Inoltre, la relazione fra me e i miei artisti evolve, proprio come evolvono i sentimenti, quindi non farei oggi una lezione simile a quella che ho fatto, mettiamo, un anno fa.

Stupore e rischio dell’occuparsi di arte.

Ma torniamo al punto.
Da un pezzo avevo un appunto su un file che aggiorno e che sta in una cartella che si chiama Parigi, o cara. Attacco di un’aria de La Traviata, in zona, d’accordo, terminale, ma ancora intrisa di speranza.
Il minimo che si possa chiedere alla vita, no?
(A me La Traviata mi strazia ogni volta che la sento, mi strazia pure se so come va a finire, anzi, proprio perché so come va a finire, mi strazia ancora di più. Una volta ascoltavo alla radio l’ultimo atto e, accucciata sulla lavastoviglie con gli occhi che colavano lacrime mentre Violetta moriva, ho preso un flacone alla cieca e ho versato nello sportelletto il detersivo per la lana invece del brillantante. Non sto a raccontare quello che ho penato per salvare l’elettrodomestico dal sabotaggio causato dall’ardore della mia partecipazione al dramma).
L’appunto diceva: « Tomba Manet Cimitero Passy».
Confermo di essere una gotica e di andare regolarmente per tombe.
Ma non ero mai stata al cimitero di Passy. Evidentemente aspettavo l’occasione.

Eccola, l’occasione.
L’albergo in rue Édouard Manet.
Decido, allora.
Parigi. Mattina di fine agosto, sole e freddo, ho addosso la t-shirt che ho comprato ieri, marine, identica a quella grigia che ho preso due anni fa, mia madre avrebbe chiosato così hai il cambio, penso a mia madre?
No, per niente.
Così, ogni tanto mi viene in mente.
Il mio piumino, quello leggero che non so mai quando indossare dalle mie parti, sulla t-shirt ci sta benissimo, metto e levo per tutta la giornata, la temperatura sale e scende.
Settembre mi guata.
Quest’anno, poi. Con tutti i cambiamenti cui vado incontro.
Uno stato d’animo altalenante.

(Che ne sarà di me?).

Prendo la linea 6 della metropolitana a Place de l’Italie. Direzione Étoile Charles de Gaulle.
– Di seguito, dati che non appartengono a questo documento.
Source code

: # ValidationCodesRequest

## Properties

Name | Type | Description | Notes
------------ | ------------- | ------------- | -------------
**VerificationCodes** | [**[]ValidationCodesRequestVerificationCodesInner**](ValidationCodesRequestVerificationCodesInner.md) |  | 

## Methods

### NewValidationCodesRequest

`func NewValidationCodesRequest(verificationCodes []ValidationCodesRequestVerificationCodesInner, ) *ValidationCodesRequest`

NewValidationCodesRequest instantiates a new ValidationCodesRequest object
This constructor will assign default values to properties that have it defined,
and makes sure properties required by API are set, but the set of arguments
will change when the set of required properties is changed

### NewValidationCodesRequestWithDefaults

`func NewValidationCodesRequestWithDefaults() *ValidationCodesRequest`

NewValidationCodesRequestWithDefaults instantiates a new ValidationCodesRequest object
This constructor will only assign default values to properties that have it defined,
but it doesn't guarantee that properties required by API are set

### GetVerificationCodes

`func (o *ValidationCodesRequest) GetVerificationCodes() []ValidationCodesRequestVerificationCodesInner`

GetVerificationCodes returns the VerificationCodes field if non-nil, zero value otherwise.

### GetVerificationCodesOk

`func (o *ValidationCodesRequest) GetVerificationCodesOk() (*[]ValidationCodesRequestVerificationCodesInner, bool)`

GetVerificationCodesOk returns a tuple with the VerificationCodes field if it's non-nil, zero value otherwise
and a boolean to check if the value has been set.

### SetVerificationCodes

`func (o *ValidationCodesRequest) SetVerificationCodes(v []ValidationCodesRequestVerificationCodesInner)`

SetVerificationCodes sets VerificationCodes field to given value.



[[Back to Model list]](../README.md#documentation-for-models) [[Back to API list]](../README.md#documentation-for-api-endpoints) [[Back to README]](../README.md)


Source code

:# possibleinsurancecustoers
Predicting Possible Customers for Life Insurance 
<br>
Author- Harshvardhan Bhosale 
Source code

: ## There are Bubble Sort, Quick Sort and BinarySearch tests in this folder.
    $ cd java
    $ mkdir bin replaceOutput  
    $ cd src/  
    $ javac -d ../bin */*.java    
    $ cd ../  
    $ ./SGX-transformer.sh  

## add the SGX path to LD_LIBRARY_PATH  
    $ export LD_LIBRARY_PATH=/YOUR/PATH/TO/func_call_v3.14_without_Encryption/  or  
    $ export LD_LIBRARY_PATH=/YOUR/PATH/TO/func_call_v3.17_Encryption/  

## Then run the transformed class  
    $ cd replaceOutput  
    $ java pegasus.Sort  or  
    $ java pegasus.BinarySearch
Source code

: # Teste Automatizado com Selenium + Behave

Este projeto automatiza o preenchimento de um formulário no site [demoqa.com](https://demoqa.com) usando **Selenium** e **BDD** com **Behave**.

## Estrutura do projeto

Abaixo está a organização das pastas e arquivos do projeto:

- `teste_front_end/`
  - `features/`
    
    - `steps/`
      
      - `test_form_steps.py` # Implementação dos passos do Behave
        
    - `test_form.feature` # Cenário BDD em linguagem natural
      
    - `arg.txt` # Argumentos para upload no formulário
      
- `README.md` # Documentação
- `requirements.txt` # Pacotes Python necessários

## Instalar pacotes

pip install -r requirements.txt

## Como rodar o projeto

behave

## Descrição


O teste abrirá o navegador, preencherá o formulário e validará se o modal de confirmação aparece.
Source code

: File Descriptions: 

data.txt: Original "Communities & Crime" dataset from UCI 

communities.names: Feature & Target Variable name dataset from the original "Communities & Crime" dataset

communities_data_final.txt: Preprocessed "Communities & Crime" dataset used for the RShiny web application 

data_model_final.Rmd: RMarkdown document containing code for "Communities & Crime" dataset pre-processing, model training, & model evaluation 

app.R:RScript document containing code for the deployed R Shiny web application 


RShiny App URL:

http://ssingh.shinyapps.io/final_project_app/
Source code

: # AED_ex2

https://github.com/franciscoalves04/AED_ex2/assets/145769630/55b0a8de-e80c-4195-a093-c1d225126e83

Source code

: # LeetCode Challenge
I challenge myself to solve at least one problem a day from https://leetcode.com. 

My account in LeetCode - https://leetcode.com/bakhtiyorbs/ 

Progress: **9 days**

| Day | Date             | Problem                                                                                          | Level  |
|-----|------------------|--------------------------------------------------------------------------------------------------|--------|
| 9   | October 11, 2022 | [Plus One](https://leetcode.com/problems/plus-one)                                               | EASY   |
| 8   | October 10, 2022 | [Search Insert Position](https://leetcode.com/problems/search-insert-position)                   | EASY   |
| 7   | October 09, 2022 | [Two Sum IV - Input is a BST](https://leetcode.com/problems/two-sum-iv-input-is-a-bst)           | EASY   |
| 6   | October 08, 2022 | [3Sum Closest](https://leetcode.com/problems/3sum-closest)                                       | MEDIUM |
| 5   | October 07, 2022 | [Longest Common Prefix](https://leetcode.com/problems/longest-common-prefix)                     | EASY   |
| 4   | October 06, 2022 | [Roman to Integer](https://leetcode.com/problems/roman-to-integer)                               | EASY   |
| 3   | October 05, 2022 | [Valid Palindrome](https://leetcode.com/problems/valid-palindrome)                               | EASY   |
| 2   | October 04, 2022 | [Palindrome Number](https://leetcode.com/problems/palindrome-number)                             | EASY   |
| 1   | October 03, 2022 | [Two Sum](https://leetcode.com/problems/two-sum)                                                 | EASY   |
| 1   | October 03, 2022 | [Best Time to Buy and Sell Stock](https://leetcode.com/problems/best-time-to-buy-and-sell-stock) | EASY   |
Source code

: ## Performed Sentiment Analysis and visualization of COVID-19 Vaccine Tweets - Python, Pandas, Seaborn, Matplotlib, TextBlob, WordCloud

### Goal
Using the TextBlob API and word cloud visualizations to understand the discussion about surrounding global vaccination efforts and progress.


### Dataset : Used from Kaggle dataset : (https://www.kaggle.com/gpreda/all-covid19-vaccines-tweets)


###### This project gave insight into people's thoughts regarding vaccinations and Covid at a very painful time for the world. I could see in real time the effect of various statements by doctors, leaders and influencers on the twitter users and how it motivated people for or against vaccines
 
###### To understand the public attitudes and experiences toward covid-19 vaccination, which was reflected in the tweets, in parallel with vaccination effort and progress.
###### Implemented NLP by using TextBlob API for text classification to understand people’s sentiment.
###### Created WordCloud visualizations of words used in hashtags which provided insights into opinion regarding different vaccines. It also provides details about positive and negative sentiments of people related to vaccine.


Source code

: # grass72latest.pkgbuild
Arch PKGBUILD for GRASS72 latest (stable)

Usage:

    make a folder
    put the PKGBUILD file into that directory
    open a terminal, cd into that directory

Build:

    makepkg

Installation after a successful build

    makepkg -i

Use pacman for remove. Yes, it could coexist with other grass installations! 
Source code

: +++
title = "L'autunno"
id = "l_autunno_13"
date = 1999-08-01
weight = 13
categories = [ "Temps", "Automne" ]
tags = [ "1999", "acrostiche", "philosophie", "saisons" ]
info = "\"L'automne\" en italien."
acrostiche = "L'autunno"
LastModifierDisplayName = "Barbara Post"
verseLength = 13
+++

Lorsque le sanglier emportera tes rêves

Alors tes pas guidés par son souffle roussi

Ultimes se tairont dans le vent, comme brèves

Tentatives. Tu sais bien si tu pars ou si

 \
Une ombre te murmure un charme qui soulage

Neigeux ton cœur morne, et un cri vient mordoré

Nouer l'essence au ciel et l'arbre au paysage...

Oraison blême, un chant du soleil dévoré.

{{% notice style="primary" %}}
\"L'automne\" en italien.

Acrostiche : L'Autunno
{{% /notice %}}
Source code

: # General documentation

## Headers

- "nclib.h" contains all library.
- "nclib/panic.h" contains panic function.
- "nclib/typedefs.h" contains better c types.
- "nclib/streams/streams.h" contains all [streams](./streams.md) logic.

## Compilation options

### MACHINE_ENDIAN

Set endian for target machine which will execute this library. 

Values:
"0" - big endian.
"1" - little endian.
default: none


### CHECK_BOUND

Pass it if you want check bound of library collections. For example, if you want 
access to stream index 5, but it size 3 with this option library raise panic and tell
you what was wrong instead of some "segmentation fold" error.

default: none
Devo scendere a Trocadéro, ho calcolato tutto.
Il percorso è un po’ sopra e un po’ sotto, a un certo punto appare la Tour Eiffel e i turisti si precipitano fuori.
Passy. Bertolucci ci ha girato Ultimo tango. C’è la casa di Balzac, dove tempo fa ho visto una mostra squisita, che mi ha segnata e sulla quale ho lavorato tanto. Questo per dire che il luogo non mi è estraneo.

Il cimitero di Passy è anticipato da una grande porta del 1934 dell’architetto Berger.
I palazzi si affacciano su di esso, questa cosa non finisce mai di stupirmi, il luogo dell’editto di Saint Cloud, per intenderci quello che imponeva le sepolture fuori dai centri abitati e che è all’origine del Dei Sepolcri di Foscolo, con i balconi sporti sulle tombe.
Certo, un posto tranquillo. Mi chiedo se in inverno si sentono voci notturne e, in estate, se si sente odore di morto.
Mi inerpico un po’ in salita, ho visto la pianta, so che devo andare alla divisione IV, tomba 71.

Eccolo.

Le tombe sono un po’ come le case, infatti di ultima dimora si parla, insomma, sono l’autoritratto di chi ci è sepolto.
Quella di Manet è classica e serena, su una colonna c’è il suo busto in bronzo, sulla lapide ci sono dei nomi con le lettere in oro.
Adesso ve ne parlo.
Nel silenzio del cimitero, nel sole di fine agosto che splende, nell’assoluta assenza di qualunque tipo di turismo, fosse pure quello coltivato che va cercando un senso ai viaggi, mi tengo addosso il piumino e mi chino sui fiori.
Li accarezzo.
Depongo un bacio sul nome dell’artista. Lo ringrazio di tutto quello che mi ha dato e che promette di darmi.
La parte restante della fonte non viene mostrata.